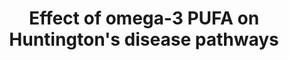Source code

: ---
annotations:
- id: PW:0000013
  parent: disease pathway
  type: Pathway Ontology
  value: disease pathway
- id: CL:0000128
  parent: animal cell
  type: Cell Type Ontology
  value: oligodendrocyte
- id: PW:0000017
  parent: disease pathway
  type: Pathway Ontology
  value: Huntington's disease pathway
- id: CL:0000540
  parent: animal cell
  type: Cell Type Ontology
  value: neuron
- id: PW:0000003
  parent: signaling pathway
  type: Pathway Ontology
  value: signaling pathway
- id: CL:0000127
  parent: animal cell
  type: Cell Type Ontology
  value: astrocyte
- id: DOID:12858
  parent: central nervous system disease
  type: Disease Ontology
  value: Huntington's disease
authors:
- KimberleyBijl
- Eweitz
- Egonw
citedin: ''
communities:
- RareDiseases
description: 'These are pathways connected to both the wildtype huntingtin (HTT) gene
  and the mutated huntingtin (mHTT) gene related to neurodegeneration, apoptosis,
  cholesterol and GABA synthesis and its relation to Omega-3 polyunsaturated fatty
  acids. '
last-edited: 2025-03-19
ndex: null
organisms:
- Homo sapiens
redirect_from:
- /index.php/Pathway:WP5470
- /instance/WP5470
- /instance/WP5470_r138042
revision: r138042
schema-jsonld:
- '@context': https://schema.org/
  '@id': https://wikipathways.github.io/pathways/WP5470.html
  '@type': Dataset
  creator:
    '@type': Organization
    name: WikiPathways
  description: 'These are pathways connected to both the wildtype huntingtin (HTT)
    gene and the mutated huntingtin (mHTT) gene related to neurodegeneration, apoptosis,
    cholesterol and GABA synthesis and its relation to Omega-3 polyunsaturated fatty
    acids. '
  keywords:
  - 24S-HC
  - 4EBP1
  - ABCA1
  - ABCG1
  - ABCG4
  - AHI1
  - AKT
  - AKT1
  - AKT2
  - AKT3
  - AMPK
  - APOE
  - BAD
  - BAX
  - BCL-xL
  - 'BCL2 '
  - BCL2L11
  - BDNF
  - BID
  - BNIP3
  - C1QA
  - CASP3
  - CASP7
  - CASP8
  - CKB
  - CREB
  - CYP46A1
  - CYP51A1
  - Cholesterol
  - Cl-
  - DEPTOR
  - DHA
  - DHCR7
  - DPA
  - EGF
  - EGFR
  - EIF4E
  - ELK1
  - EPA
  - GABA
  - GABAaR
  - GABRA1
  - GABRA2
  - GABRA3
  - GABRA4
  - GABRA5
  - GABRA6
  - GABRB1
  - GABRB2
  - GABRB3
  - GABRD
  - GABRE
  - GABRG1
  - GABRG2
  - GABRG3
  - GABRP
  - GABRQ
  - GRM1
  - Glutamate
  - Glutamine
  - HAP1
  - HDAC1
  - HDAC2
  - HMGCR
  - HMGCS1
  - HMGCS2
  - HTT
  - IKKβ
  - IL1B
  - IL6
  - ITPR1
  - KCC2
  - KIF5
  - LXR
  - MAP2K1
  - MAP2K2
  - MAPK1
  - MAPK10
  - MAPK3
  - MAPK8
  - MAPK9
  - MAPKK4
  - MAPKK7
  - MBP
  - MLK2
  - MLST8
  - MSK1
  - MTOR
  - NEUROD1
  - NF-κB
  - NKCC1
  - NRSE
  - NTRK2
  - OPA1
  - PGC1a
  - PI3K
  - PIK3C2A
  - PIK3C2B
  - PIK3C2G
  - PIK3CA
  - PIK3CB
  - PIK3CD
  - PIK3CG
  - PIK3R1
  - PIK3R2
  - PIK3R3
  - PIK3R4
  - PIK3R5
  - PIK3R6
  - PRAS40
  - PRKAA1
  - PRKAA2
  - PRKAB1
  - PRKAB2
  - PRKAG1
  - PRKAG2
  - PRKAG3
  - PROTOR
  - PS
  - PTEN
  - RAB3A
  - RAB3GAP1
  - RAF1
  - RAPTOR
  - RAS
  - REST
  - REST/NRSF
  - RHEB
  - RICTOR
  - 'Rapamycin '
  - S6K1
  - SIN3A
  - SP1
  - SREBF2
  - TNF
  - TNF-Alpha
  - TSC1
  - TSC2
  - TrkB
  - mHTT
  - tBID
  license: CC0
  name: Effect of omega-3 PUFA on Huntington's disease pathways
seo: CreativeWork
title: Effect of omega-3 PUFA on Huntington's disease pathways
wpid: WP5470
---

------------------------------------------------------------------------

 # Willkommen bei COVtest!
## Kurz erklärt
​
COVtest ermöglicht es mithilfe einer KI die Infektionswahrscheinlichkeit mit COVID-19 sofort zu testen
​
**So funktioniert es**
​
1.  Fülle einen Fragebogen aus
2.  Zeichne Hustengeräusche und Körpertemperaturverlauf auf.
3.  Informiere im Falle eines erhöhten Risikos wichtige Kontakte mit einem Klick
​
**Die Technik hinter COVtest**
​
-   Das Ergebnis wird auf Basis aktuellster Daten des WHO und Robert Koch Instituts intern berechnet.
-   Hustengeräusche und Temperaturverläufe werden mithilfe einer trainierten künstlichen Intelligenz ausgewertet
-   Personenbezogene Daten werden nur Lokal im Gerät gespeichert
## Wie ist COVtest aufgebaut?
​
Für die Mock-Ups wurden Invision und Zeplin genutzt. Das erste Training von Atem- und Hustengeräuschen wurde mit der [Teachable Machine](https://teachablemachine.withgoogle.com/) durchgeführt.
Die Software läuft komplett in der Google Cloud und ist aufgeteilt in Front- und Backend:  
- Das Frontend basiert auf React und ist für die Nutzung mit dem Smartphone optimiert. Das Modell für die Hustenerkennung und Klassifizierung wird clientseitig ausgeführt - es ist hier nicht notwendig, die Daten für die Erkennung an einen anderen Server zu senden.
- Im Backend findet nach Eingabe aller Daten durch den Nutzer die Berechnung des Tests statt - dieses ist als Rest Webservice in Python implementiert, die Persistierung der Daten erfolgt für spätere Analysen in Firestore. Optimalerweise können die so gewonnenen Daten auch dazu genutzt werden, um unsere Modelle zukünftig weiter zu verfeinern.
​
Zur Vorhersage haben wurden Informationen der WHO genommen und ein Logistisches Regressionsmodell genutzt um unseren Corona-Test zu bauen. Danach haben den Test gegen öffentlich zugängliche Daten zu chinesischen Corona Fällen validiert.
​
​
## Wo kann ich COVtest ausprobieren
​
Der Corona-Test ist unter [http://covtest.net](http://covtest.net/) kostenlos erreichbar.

------------------------------------------------------------------------

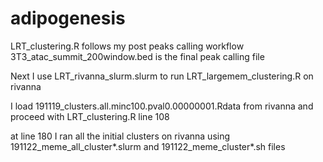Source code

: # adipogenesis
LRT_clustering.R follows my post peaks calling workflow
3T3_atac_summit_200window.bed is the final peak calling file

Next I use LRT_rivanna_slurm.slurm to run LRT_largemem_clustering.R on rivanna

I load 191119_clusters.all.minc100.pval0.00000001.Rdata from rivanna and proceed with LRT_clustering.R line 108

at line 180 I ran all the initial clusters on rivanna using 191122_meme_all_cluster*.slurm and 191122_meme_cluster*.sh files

------------------------------------------------------------------------

In the records above, some lines hold the word "mutated"; copy each such line.

▶ [ANSWER SPACE]:
  and the mutated huntingtin (mHTT) gene related to neurodegeneration, apoptosis,
    gene and the mutated huntingtin (mHTT) gene related to neurodegeneration, apoptosis,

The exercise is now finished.